Note that in the application of the high-range resolution technique to the air-to-air
environment, all these challenges are substantially mitigated or nonexistent.
Experienced analysts with a strong technical background were able to intuit, on
first hearing a description of the Longbow program, that performance against stationary
targets would be its Achilles heel (1987). This was identified as a research area that STD
successfully pursued as part of its sensors and target acquisition focus. The research on
the Longbow algorithms revealed the approach to be incapable of delivering needed
operational performance (1992). This was stated publicly as part of the Bottom-up
Review (1993), as was the fact that a forward-looking infrared could provide adequate
target location for the RF missile, thus providing stationary target capability through a
different approach. In 1995 the IOT&E revealed the difficulties with detection and
classification in a formal test with publicized results. As late as the summer of 2000 we
were still discovering the shortcomings of those tests.
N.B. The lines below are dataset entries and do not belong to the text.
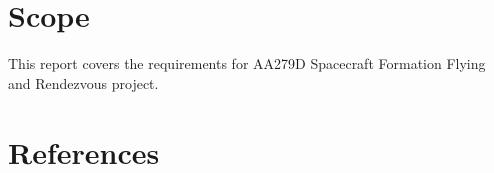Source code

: \documentclass[11pt,letterpaper]{article}
\begin{document}
\newpage
\tableofcontents

\newpage
\listoffigures

\newpage
\listoftables

\newpage
\section{Scope}
This report covers the requirements for AA279D Spacecraft Formation Flying and Rendezvous project.


\newpage


\newpage
\section{References}
\printbibliography[heading=none]

\newpage

\end{document}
In 2003 as part of Iraqi freedom, Apache operators found:
• The system was effective against moving targets and in bad weather.
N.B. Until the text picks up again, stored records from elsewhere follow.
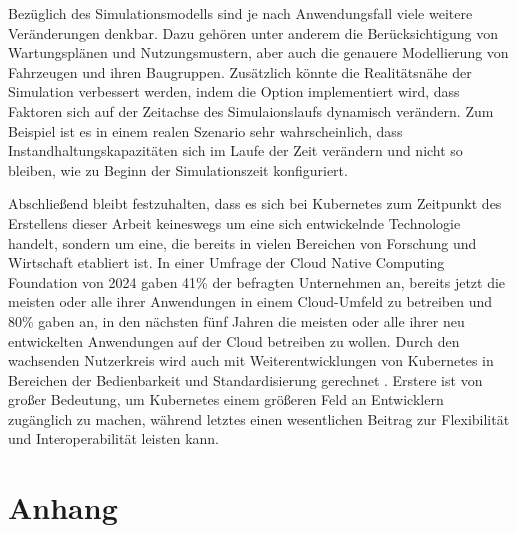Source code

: \documentclass[11pt,a4paper]{article}
\begin{document}
Bezüglich des Simulationsmodells sind je nach Anwendungsfall viele weitere Veränderungen denkbar.
Dazu gehören unter anderem die Berücksichtigung von Wartungsplänen und Nutzungsmustern, aber auch
die genauere Modellierung von Fahrzeugen und ihren Baugruppen. 
Zusätzlich könnte die Realitätsnähe der Simulation verbessert werden, indem die Option
implementiert wird, dass Faktoren sich auf der Zeitachse des Simulaionslaufs dynamisch verändern.
Zum Beispiel ist es in einem realen Szenario sehr wahrscheinlich, dass Instandhaltungskapazitäten
sich im Laufe der Zeit verändern und nicht so bleiben, wie zu Beginn der Simulationszeit konfiguriert.

Abschließend bleibt festzuhalten, dass es sich bei Kubernetes zum Zeitpunkt des Erstellens dieser
Arbeit keineswegs um eine sich entwickelnde Technologie handelt, sondern um eine, die bereits
in vielen Bereichen von Forschung und Wirtschaft etabliert ist. In einer Umfrage der 
Cloud Native Computing Foundation von 2024 \cite{cncf} gaben 41\% der befragten Unternehmen an,
bereits jetzt die meisten oder alle ihrer Anwendungen in einem Cloud-Umfeld zu betreiben und
80\% gaben an, in den nächsten fünf Jahren die meisten oder alle ihrer neu entwickelten Anwendungen
auf der Cloud betreiben zu wollen. Durch den wachsenden Nutzerkreis wird auch mit Weiterentwicklungen
von Kubernetes in Bereichen der Bedienbarkeit und Standardisierung gerechnet \cite{emerging_trends}.
Erstere ist von großer Bedeutung, um Kubernetes einem größeren Feld an Entwicklern zugänglich
zu machen, während letztes einen wesentlichen Beitrag zur Flexibilität und Interoperabilität
leisten kann.

\section{Anhang}


% 
% 

\printbibliography
\end{document}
• False alarms were excessive, especially for stationary targets.
• Most operators lacked confidence in the fire control radar for target location
• The forward-looking infrared was the primary target acquisition sensor for
the RF Hellfire
• There were too many false SA-8 declarations.
How do we avoid spending money and delaying programs by pursuing features
that will not be achieved with the current approach, but are achievable in other ways?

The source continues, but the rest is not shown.